I never anticipated this situation - and I am quite scared. The locum position at Selly Oak hasn't materialised so I guess they have given it to someone else - or had to admit they don't have the funding for it. But Selly Oak are too well organised not to have funding so they obviously gave it to another candidate - which is a huge blow to my self esteem.
And the one thing you need when attempting to sell yourself as a potential employee is loads of self esteem - so from any view, this is a pretty bad situation to be in.
I still have the interview at Burton - but I have reservations about whether that really is the best option for me. I sent my CV off to Lloyds and have heard nothing. And my phone is not off the hook with people wanting me services as a reiki therapist.
I haven't been exercising as rigorously as I should be either, and I can almost feel the fat settling in my hips as the weight creeps up.
In other words I am in a crap place - and that is why I put a health warning on this entry that it is a bit of a primal scream. But this blog is about the only place I can admit how awful I feel about things. I can't tell Tony. I need to talk to someone but I can't think who I can talk to.
What is getting to me is the feeling of not being in control. But worse I don't feel capable of getting back in control.
There is a vicious cycle emerging. My lack of motivation means I am not doing things I think I should be doing, so I feel bad about myself, and that just demotivates me even further.
The way to break the cycle is obvious - do something constructive. But I can't think of anything I can do that will yield the sort of results I want. What I have been doing so far hasn't been that successful so it looks as if I need to change tactics - but I don't have any other ideas.

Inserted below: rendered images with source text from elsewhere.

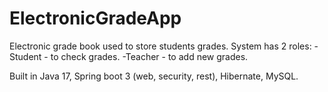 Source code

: # ElectronicGradeApp

Electronic grade book used to store students grades.
System has 2 roles:
-Student - to check grades.
-Teacher - to add new grades.

Built in Java 17, Spring boot 3 (web, security, rest), Hibernate, MySQL.
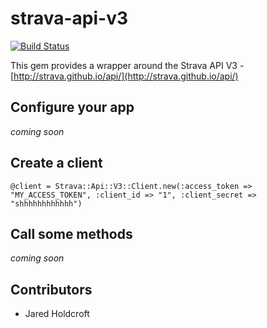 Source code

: # strava-api-v3

[![Build Status](https://secure.travis-ci.org/jaredholdcroft/strava-api-v3.png)](http://travis-ci.org/jaredholdcroft/strava-api-v3)

This gem provides a wrapper around the Strava API V3 - [http://strava.github.io/api/](http://strava.github.io/api/)

## Configure your app

_coming soon_

## Create a client

    @client = Strava::Api::V3::Client.new(:access_token => "MY_ACCESS_TOKEN", :client_id => "1", :client_secret => "shhhhhhhhhhhh")

## Call some methods

_coming soon_

## Contributors

* Jared Holdcroft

Yesterday my FB status said I wanted something wonderful and magical to happen. It is possible it did. 2 unexpected things happened. I got a message from Carolyn inviting Tony and I to a very exclusive paranormal investigation on 8th May - the day we SHOULD have been going to the Station Hotel. This puts us back in touch with Carolyn which may be useful for both of us. Also there was a primal scream type post from a reiki therapist in Coventry having problems getting established. I sent her a private message and suggested as we are quite close we might be able to team up or at least brainstorm some ideas together. To my surprise she said yes. So two unexpected contacts. What they may provide is unknown - but networking is the key to getting thorough in this sort of situation - and anything that increases my network has got to be good.
Why am I in such a panic about the lack of work. Financially we can survive for a lot longer than a month? I guess like 99% of people I define myself by what I do and at the moment I dont seem to be doing anything. But I am still me. I am still Tony's fiancee, and Steve's Mum and they still value me. Why can't I value myself as a companion, a homemaker, a friend?
A part of me recognises I am being very unrealistic about my expectations. It takes time to build up a client base. But it is depressing when you don't hear back from people. The lack of response from Fosters is very depressing. I had high hopes of that. But I am sure David would let me know even if the answer was 'no' so maybe he hasn't had the chance to put it to the trustees yet.
I have GOT to get myself into a more positive frame of mind or this is going to be a disaster. I am setting myself up to fail and whether it is psychical or psychological that is not good.
I need to focus on what I CAN do, do what I can to increase my network and be ready to take any opportunities that appear.
I have spent an hour making this entry. While part of me feels it is an hour wasted the other part of me knows I needed to get these feelings out by expressing them.
Lets hope I can now make today a little more constructive.